# Exercise objective:
Among the entries that follow, the required portion opens with the line containing "- Fix updating" and closes with the line containing "- New API for". Give that portion again exactly, and nothing else.

# Entries provided:

[Start of section]

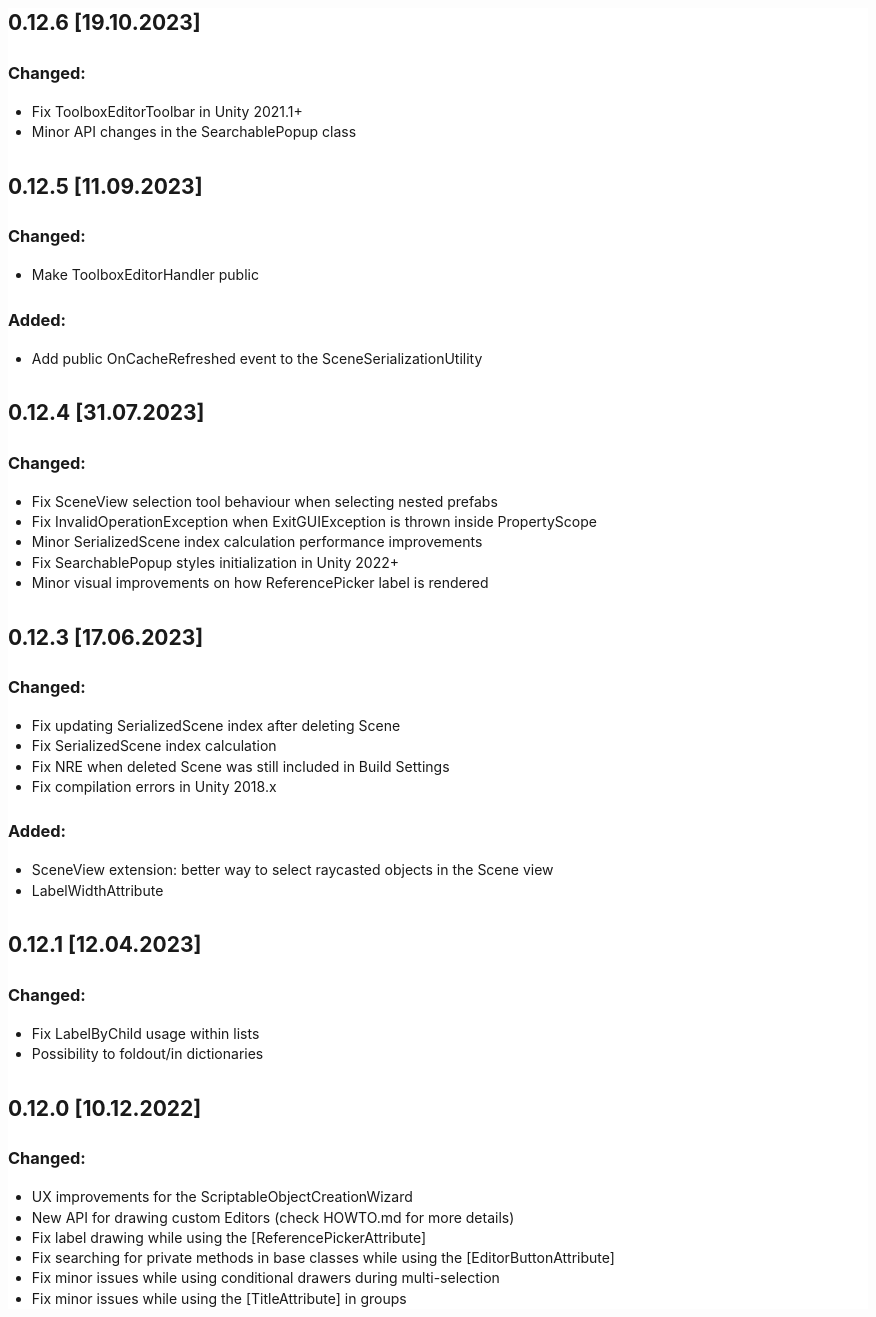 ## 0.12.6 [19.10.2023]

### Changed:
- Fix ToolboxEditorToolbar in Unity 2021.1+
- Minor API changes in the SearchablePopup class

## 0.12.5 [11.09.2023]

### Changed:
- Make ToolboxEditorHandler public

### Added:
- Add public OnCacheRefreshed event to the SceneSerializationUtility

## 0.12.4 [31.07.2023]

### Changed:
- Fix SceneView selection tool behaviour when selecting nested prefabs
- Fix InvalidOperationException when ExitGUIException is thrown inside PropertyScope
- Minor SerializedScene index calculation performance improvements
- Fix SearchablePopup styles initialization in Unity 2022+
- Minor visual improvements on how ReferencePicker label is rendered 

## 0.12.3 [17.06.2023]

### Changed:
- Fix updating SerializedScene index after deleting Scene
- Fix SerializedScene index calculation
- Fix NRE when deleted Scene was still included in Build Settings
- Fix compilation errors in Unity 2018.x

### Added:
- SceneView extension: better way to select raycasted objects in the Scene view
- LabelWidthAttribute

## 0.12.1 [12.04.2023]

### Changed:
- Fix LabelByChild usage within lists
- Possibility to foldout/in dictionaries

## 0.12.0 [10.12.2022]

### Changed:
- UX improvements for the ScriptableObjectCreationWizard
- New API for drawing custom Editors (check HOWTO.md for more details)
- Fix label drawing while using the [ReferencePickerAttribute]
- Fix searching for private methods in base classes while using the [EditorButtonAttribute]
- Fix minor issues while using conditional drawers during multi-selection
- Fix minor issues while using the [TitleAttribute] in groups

[End of section]

# Response area:
- Fix updating SerializedScene index after deleting Scene
- Fix SerializedScene index calculation
- Fix NRE when deleted Scene was still included in Build Settings
- Fix compilation errors in Unity 2018.x

### Added:
- SceneView extension: better way to select raycasted objects in the Scene view
- LabelWidthAttribute

## 0.12.1 [12.04.2023]

### Changed:
- Fix LabelByChild usage within lists
- Possibility to foldout/in dictionaries

## 0.12.0 [10.12.2022]

### Changed:
- UX improvements for the ScriptableObjectCreationWizard
- New API for drawing custom Editors (check HOWTO.md for more details)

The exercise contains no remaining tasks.